_TASK_
Show every line of the data that includes the word "from".

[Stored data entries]
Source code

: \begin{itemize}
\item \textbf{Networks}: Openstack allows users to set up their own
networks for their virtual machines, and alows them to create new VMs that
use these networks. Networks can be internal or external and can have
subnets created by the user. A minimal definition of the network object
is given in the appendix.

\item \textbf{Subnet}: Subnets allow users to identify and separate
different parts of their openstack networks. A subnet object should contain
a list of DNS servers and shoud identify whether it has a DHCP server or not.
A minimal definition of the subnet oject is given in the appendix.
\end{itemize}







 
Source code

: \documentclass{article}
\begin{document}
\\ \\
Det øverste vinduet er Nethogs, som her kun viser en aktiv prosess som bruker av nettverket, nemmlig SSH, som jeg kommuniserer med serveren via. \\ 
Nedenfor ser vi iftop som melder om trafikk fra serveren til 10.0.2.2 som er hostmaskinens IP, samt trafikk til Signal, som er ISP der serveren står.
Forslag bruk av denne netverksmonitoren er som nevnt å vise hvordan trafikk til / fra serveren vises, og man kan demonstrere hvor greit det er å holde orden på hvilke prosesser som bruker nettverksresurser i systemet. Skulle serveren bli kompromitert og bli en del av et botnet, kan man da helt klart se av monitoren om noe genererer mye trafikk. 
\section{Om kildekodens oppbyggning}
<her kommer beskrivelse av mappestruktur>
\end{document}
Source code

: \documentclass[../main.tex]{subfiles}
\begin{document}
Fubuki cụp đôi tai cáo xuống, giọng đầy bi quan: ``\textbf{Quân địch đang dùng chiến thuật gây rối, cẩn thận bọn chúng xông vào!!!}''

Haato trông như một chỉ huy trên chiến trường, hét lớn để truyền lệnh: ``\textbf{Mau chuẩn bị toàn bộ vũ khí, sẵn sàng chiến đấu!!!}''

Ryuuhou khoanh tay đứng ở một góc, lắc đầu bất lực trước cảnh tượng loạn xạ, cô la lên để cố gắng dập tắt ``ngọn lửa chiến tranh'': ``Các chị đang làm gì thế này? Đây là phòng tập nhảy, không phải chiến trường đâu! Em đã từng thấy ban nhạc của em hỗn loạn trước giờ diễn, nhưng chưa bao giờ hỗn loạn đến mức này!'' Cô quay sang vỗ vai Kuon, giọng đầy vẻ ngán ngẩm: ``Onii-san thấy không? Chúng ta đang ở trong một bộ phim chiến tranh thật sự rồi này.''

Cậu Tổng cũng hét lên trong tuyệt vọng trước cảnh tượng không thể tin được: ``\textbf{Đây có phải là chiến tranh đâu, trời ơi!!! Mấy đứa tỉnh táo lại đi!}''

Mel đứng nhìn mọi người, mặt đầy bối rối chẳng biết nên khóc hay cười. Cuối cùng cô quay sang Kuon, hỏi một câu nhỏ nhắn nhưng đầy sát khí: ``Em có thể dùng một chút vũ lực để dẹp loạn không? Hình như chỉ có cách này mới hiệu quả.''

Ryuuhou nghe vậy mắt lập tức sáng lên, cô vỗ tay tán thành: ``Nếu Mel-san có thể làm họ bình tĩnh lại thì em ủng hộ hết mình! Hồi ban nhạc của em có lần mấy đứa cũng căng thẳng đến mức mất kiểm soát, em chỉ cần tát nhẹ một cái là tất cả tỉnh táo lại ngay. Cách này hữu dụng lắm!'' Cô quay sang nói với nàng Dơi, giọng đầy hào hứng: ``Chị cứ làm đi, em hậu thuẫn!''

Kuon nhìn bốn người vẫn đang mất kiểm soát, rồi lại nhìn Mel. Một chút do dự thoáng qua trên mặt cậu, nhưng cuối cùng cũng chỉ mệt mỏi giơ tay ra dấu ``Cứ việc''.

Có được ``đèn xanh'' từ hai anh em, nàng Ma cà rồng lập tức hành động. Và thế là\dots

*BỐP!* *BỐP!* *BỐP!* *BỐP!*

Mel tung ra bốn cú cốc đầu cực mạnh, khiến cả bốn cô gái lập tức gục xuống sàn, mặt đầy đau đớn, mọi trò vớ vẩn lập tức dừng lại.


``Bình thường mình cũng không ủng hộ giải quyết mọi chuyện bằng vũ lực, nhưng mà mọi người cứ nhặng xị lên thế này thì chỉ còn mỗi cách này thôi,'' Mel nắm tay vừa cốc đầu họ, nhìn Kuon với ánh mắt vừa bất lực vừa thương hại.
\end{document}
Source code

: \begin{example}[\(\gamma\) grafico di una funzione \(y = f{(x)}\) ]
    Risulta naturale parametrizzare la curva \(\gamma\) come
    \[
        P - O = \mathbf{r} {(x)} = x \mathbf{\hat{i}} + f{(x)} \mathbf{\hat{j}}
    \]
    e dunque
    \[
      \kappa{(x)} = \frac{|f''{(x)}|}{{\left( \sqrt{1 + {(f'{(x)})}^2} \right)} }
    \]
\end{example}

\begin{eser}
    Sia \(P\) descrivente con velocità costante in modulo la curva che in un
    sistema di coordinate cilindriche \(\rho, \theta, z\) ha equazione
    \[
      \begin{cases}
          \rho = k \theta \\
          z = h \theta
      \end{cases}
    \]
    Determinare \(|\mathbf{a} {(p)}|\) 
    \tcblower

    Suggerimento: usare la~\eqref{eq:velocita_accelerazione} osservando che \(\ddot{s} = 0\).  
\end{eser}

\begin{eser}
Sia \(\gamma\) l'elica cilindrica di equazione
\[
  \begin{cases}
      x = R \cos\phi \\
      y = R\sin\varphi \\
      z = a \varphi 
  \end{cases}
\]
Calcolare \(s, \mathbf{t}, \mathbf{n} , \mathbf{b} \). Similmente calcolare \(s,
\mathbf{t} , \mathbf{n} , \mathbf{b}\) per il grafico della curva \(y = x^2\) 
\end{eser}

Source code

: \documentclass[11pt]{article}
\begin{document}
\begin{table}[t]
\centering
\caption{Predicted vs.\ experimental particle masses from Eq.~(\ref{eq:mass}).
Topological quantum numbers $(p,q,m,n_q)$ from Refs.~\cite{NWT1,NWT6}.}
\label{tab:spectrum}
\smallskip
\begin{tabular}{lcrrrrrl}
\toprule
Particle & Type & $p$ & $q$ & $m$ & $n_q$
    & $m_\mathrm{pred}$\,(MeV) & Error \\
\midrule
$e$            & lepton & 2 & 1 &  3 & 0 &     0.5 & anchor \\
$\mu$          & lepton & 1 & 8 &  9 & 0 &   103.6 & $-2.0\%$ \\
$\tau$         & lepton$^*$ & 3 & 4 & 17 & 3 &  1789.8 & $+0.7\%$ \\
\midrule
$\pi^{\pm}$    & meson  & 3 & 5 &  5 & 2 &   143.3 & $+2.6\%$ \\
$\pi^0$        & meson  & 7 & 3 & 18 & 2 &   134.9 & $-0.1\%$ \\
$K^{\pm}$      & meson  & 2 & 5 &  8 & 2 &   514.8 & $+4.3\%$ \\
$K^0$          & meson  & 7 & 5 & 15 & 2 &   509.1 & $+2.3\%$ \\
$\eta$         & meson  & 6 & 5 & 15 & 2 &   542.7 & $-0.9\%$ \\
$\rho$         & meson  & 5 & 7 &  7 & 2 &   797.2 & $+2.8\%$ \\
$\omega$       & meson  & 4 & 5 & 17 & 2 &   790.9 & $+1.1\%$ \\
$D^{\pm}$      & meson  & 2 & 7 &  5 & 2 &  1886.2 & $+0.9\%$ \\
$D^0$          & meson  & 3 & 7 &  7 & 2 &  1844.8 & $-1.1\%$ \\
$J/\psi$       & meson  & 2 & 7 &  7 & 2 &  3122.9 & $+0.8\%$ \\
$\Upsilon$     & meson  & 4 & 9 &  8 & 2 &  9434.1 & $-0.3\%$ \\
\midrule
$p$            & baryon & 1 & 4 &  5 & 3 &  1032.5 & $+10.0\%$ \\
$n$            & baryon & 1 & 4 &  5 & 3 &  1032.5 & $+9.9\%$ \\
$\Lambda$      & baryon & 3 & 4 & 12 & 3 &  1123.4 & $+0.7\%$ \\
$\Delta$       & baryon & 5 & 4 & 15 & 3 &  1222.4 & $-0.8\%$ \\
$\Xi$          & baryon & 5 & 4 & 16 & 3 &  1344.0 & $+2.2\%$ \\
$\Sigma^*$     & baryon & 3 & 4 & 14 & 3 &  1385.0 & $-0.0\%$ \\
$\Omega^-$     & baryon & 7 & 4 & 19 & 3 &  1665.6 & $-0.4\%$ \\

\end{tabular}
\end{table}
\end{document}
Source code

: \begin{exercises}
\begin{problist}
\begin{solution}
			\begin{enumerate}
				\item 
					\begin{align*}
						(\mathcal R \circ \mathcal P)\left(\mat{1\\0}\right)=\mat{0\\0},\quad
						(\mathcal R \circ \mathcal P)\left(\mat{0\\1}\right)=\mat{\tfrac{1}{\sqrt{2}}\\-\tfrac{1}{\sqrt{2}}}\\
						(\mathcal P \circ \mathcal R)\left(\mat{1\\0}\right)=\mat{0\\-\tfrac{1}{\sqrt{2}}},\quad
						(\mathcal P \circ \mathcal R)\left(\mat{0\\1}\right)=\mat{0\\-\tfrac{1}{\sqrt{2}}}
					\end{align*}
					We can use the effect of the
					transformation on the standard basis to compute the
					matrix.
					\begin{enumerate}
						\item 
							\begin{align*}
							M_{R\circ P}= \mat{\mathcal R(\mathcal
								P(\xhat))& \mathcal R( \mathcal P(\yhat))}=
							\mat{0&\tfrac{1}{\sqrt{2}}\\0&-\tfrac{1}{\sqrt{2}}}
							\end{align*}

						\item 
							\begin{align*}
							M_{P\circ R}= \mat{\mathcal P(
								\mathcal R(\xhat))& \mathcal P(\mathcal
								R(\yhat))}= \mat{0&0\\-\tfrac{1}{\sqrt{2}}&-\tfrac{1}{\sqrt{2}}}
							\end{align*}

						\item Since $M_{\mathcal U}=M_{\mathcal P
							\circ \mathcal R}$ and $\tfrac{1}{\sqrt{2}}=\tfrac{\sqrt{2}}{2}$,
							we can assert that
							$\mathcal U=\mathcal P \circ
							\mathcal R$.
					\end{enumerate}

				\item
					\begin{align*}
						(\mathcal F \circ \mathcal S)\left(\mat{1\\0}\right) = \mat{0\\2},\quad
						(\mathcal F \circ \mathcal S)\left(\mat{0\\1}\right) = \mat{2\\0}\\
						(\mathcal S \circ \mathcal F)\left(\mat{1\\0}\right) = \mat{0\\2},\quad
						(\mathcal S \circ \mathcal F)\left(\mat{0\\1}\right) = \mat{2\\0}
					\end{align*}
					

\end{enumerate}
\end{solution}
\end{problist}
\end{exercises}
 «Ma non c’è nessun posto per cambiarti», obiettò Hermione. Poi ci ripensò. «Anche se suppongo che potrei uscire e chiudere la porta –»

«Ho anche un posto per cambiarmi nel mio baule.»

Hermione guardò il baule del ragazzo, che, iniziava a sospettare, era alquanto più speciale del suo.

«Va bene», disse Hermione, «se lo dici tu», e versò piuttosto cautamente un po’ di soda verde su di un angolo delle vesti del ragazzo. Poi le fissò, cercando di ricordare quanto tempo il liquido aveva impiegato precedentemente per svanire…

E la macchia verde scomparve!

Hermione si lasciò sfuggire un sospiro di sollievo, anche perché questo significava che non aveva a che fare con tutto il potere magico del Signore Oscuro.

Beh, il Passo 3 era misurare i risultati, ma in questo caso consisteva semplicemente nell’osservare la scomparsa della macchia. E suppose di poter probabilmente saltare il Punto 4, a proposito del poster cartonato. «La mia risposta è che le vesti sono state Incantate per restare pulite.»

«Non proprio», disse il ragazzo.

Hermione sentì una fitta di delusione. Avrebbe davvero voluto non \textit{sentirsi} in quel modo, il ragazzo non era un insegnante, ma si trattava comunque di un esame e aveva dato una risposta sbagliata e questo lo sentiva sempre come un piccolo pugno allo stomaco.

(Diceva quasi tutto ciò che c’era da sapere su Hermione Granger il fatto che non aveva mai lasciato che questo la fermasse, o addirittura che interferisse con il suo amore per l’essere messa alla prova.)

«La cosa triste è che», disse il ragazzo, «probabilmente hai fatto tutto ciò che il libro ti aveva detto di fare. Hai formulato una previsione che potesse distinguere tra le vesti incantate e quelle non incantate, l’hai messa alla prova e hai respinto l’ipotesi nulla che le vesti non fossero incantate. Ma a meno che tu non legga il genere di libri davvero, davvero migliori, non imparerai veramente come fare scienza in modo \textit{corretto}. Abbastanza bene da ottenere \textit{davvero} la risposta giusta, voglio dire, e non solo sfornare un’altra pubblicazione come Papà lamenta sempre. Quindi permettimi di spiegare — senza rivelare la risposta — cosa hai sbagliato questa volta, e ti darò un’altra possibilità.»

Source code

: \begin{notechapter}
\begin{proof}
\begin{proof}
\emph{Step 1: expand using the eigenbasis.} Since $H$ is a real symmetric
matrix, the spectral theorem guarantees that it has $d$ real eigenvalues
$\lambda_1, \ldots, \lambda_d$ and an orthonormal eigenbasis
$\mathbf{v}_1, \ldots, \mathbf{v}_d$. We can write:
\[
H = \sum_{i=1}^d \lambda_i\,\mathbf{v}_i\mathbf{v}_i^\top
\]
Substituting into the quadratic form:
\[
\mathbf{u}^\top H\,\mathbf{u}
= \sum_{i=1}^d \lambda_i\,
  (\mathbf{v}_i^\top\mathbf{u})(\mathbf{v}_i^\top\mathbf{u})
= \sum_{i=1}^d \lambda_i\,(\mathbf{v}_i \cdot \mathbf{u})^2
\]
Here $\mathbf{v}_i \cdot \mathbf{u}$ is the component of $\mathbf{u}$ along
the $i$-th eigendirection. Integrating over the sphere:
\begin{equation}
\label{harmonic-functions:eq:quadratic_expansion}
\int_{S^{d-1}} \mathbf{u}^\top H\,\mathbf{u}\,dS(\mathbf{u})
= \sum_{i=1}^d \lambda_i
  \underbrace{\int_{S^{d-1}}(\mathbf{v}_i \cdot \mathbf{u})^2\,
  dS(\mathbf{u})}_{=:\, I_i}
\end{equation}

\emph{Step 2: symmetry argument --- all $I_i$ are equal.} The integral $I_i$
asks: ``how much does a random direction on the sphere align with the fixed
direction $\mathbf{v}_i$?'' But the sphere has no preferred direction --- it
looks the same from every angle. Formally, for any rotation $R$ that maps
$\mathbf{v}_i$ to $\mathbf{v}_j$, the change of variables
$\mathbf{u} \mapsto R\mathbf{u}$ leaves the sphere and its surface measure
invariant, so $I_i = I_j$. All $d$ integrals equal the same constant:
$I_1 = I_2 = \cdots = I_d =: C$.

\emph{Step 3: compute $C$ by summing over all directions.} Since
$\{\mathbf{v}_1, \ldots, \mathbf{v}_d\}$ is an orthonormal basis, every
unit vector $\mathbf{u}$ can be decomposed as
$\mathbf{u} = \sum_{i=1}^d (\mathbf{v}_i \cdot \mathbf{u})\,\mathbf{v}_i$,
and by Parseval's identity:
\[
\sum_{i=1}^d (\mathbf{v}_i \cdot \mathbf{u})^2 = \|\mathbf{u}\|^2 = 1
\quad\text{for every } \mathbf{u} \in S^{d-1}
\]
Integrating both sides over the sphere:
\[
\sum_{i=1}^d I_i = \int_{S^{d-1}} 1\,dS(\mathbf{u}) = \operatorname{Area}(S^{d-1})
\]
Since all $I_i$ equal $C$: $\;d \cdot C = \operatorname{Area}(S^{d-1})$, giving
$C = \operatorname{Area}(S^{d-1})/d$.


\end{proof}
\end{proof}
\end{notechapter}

_EXERCISE RESULT_
\caption{Predicted vs.\ experimental particle masses from Eq.~(\ref{eq:mass}).
Topological quantum numbers $(p,q,m,n_q)$ from Refs.~\cite{NWT1,NWT6}.}
looks the same from every angle. Formally, for any rotation $R$ that maps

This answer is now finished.